Interview Magazine enlisted Beyoncé to her sister Solange, who graces the cover of their new issue, to interview her in a a phone chat.

Bey, who refers to herself as Solange's "biggest fan," goes right in to grill her sib about the process making of her masterpiece A Seat at the Table, her since the release of it, and about growing up together.

Some highlights:

Bey illustrates Solange as a kid:

You were obsessed with Alanis Morissette and Minnie Riperton and mixing prints with your clothes ... when you were only 10 years old. You would lock yourself in a room with your drum set and a record player and write songs.

Solange on the origins of her musical love affair:

I remember having so much perspective about my voice, and how to use my voice, at such a young age—whether it was through dance, poetry, or coming up with different projects. I guess I always felt a yearning to communicate—I had a lot of things to say. And I appreciated y'all's patience in the house during all of these different phases. They were not ever very introverted, quiet phases.

Solange on the origins of her keen sense of self:

I remember being really young and having this voice inside that told me to trust my gut. And my gut has been really, really strong in my life. It's pretty vocal and it leads me. Sometimes I haven't listened, and those times didn't end up very well for me. I think all of our family—you and mom—we're all very intuitive people. A lot of that comes through our mother, her always following her gut, and I think that spoke to me really loudly at a young age and encouraged me to do the same.

Solange on Table's deeply personal themes and content:

There were things that had been weighing heavy on me for quite some time. And I went into this hole, trying to work through some of these things so that I could be a better me and be a better mom to Julez and be a better wife and a better friend and a better sister. Which is a huge part of why I wanted you to interview me for this piece. Because the album really feels like storytelling for us all and our family and our lineage. And having mom and dad speak on the album, it felt right that, as a family, this closed the chapter of our stories.

On Master P:

SOLANGE: I find a lot of similarities in Master P and our dad.

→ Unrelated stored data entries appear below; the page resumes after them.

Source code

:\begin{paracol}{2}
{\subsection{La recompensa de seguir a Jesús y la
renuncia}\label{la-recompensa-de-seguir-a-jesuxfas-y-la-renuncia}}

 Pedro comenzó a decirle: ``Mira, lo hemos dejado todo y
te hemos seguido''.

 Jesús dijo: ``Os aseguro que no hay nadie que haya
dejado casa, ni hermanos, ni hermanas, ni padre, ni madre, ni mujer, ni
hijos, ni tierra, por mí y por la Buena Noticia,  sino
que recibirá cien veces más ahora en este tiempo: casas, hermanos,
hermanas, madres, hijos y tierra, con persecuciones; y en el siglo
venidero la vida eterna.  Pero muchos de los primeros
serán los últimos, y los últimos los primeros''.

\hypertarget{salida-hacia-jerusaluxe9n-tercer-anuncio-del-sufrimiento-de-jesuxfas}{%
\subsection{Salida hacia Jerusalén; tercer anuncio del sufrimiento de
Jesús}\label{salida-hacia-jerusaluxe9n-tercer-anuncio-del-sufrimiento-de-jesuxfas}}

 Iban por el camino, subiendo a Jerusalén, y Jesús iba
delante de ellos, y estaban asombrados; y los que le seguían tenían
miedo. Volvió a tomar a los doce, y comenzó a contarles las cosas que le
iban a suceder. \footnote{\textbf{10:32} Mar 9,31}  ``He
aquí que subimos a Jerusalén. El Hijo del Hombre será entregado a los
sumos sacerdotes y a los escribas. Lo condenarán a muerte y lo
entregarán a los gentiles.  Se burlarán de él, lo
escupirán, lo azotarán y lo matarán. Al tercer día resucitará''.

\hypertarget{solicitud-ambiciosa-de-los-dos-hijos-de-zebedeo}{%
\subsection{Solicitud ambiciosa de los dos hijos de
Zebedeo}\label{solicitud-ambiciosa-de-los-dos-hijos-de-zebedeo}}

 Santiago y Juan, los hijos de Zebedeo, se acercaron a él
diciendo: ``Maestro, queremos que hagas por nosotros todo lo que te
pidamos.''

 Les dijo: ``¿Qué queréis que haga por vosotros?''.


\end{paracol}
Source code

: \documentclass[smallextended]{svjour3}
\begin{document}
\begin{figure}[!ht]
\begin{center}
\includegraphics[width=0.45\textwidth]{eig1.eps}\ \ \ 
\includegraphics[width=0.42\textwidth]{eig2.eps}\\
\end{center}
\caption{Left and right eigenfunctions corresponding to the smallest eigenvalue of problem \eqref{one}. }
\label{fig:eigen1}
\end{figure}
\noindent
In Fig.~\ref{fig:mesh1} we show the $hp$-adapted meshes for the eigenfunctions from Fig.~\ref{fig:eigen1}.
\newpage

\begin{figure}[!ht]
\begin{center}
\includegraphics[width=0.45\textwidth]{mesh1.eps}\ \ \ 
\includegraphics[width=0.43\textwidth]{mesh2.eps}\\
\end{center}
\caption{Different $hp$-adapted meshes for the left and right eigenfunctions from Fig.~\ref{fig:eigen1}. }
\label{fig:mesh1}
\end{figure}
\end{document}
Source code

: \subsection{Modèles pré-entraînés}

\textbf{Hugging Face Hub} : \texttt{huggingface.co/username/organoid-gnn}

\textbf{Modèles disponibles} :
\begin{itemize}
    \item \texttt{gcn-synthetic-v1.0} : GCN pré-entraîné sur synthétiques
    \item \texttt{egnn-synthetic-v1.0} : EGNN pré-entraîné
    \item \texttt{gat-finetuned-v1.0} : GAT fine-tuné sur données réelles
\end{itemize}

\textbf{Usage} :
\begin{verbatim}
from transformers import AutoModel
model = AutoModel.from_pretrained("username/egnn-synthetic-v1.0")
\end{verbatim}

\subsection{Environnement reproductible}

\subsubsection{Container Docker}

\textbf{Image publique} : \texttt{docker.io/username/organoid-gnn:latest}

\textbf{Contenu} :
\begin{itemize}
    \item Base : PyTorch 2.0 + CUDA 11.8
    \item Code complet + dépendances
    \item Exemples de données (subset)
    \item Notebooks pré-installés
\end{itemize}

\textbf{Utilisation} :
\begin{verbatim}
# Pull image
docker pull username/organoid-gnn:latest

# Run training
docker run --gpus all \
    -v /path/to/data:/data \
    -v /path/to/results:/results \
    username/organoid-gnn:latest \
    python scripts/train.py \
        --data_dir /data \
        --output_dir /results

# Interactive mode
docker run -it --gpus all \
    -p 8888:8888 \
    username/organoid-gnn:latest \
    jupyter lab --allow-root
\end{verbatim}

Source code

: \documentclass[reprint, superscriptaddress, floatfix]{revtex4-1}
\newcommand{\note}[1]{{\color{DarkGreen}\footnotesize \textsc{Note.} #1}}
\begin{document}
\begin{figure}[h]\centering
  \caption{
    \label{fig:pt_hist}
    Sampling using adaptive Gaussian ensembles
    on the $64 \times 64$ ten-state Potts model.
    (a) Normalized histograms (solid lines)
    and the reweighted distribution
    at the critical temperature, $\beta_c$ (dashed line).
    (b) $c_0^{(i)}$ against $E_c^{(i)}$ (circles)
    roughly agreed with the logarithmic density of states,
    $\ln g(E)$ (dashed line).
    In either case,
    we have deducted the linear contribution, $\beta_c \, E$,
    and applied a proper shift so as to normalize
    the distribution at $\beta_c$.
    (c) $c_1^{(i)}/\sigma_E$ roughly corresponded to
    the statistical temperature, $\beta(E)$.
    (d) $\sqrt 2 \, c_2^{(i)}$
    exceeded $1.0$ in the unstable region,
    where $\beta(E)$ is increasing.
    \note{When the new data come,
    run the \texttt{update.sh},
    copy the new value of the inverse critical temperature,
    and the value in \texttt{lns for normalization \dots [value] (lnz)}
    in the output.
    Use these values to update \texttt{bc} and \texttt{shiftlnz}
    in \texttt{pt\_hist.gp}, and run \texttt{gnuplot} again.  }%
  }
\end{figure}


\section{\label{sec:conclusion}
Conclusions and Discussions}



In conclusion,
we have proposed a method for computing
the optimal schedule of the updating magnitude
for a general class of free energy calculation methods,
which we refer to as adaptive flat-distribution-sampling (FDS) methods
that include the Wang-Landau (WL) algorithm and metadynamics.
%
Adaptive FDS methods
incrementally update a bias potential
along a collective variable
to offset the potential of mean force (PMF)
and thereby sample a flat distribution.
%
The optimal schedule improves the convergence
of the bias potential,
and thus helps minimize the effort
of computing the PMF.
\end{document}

BEYONCÉ: Me, too. [laughs]

On the significance of the album, especially for black women:

SOLANGE: This was going to be such an intimate, up-close, staring-you-right-in-the-face experience, the way people would see me and hear me. It was one thing to make the record and have those reservations; it was another to finish it and actually share it. I just feel so much joy and gratitude that people have connected to it in this way. The biggest reward that I could ever get is seeing women, especially black women, talk about what this album has done, the solace it has given them.

BEYONCÉ: All right, girl! [both laugh]

Solange on the impact of her and Bey's childhood neighborhood of Parkwood, in Houston, Texas:

We grew up in the same neighborhood that produced Scarface, Debbie Allen, and Phylicia Rashad. So, culturally, it was as rich as it gets. People were warm. People were friendly. But the biggest thing that I took from it is the storytelling. I feel like, in the South in general, but specifically in our world growing up, people were expressive and vivid storytellers. In the hair salon or in the line at the grocery store; there was never a dull moment. I feel so happy that I got to grow up in a place where you could be the pastor's wife, you could be a lawyer, you could be a stripper on the side, you could be a schoolteacher—we saw every kind of woman connect on one common experience, which was that everyone wanted to be great and everyone wanted to do better. And we really became womanist because of that. And that's the thing that I carry with me the most, being able to go out into the world and connect with women of all kinds. I was just having a conversation with someone about The Real Housewives of Atlanta, and I was saying how I love that show and think it's so brilliant because it's the woman that was represented in my childhood in Houston. It makes me feel so at home.

Bey asks how she was as a sister growing up:

BEYONCÉ: And, honestly, growing up, how did I do as a big sister?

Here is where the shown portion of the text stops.